Is Your Buffalo Ready for Kindergarten? by Audrey Vernick, illustrated by Daniel Jennewien. (HarperCollins, $16.99, ages 4 to 6).
Another title, just as apt, might have been "Is Your Kindergartner Ready to Laugh"? An adorable primer for those facing their very first first day of school with a bonus message (appropriately subtle) about the importance of understanding people’s (or buffalo’s) differences.
The Chicken Thief by Beatrice Rodriguez (Enchanted Lion Books, $14.95, ages 3 to 7).
This droll, wordless caper follows a fox as he makes off with a hen, and her friends' valiant attempts to rescue her. Whether she wants to be rescued is another question -- is this a case of forbidden love? Or is it Stockholm Syndrome? The illustrations are mind-boggingly good.
It’s a Book by Lane Smith (Roaring Brook, $12.99, all ages).
Second-graders may latch onto this subversive story for the titillation of seeing the word "jackass" in a library book, but others will see it as a picture book that captures a Gutenberg-like moment in our history – the transition from a world of books to a universe of digital possibilities.

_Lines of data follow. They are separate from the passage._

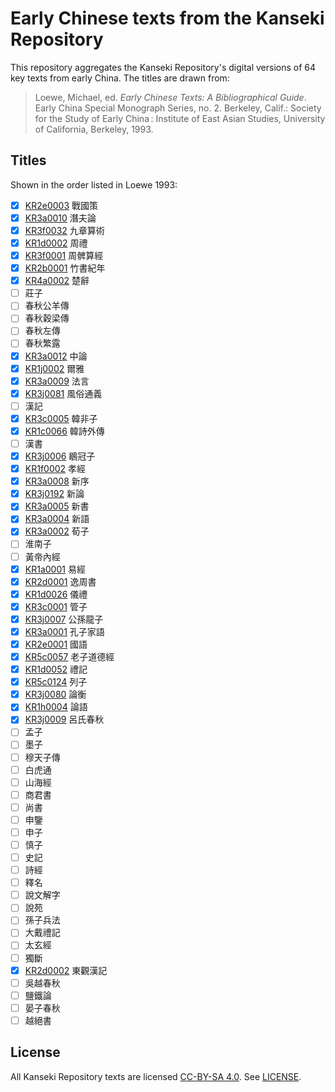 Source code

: # Early Chinese texts from the Kanseki Repository
This repository aggregates the Kanseki Repository's digital versions of 64 key texts from early China. The titles are drawn from:

> Loewe, Michael, ed. _Early Chinese Texts: A Bibliographical Guide_. Early China Special Monograph Series, no. 2. Berkeley, Calif.: Society for the Study of Early China : Institute of East Asian Studies, University of California, Berkeley, 1993.

## Titles
Shown in the order listed in Loewe 1993:

- [x] [KR2e0003](txt/KR2e0003) 戰國策
- [x] [KR3a0010](txt/KR3a0010) 潛夫論
- [x] [KR3f0032](txt/KR3f0032) 九章算術
- [x] [KR1d0002](txt/KR1d0002) 周禮
- [x] [KR3f0001](txt/KR3f0001) 周髀算經
- [x] [KR2b0001](txt/KR2b0001) 竹書紀年
- [x] [KR4a0002](txt/KR4a0002) 楚辭
- [ ] 莊子
- [ ] 春秋公羊傳
- [ ] 春秋穀梁傳
- [ ] 春秋左傳
- [ ] 春秋繁露
- [x] [KR3a0012](txt/KR3a0012) 中論
- [x] [KR1j0002](txt/KR1j0002) 爾雅
- [x] [KR3a0009](txt/KR3a0009) 法言
- [x] [KR3j0081](txt/KR3j0081) 風俗通義
- [ ] 漢記
- [x] [KR3c0005](txt/KR3c0005) 韓非子
- [x] [KR1c0066](txt/KR1c0066) 韓詩外傳
- [ ] 漢書
- [x] [KR3j0006](txt/KR3j0006) 鶡冠子
- [x] [KR1f0002](txt/KR1f0002) 孝經
- [x] [KR3a0008](txt/KR3a0008) 新序
- [x] [KR3j0192](txt/KR3j0192) 新論
- [x] [KR3a0005](txt/KR3a0005) 新書
- [x] [KR3a0004](txt/KR3a0004) 新語
- [x] [KR3a0002](txt/KR3a0002) 荀子
- [ ] 淮南子
- [ ] 黃帝內經
- [x] [KR1a0001](txt/KR1a0001) 易經
- [x] [KR2d0001](txt/KR2d0001) 逸周書
- [x] [KR1d0026](txt/KR1d0026) 儀禮
- [x] [KR3c0001](txt/KR3c0001) 管子
- [x] [KR3j0007](txt/KR3j0007) 公孫龍子
- [x] [KR3a0001](txt/KR3a0001) 孔子家語
- [x] [KR2e0001](txt/KR2e0001) 國語
- [x] [KR5c0057](txt/KR5c0057) 老子道德經
- [x] [KR1d0052](txt/KR1d0052) 禮記
- [x] [KR5c0124](txt/KR5c0124) 列子
- [x] [KR3j0080](txt/KR3j0080) 論衡
- [x] [KR1h0004](txt/KR1h0004) 論語
- [x] [KR3j0009](txt/KR3j0009) 呂氏春秋
- [ ] 孟子
- [ ] 墨子
- [ ] 穆天子傳
- [ ] 白虎通
- [ ] 山海經
- [ ] 商君書
- [ ] 尚書
- [ ] 申鑒
- [ ] 申子
- [ ] 慎子
- [ ] 史記
- [ ] 詩經
- [ ] 釋名
- [ ] 說文解字
- [ ] 說苑
- [ ] 孫子兵法
- [ ] 大戴禮記
- [ ] 太玄經
- [ ] 獨斷
- [x] [KR2d0002](txt/KR2d0002) 東觀漢記
- [ ] 吳越春秋
- [ ] 鹽鐵論
- [ ] 晏子春秋
- [ ] 越絕書

## License
All Kanseki Repository texts are licensed [CC-BY-SA 4.0](https://creativecommons.org/licenses/by-sa/4.0/legalcode). See [LICENSE](LICENSE).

Mirror Mirror by Marilyn Singer, illustrated by Josée Masse (Dutton, $16.99, ages 5-up).
Singer, a poet, retells fairy tales in broken-line verse. Neat. But each poem also works as a reverse – read backwards it tells a different story altogether. Astonishing! The illustrations, by a Canadian artist, play with Singer’s symmetry for a truly extraordinary package.
Miss Brooks Loves Books and I Don’t by Barbara Bottner, illustrated by Michael Emberley (Knopf, $17.99, ages 5 to 8).
Not every kid begins life loving books. To make matters worse, the heroine of this story, Missy, must select a favorite book to present – in costume -- for Book Week. "I ask my mother if we can move to a new town. My mother says there’s a librarian in every town." It takes a while but Miss Brooks, a highly enthusiastic and persistent media specialist, makes a convert of Missy. Energetic illustrations add to the fun.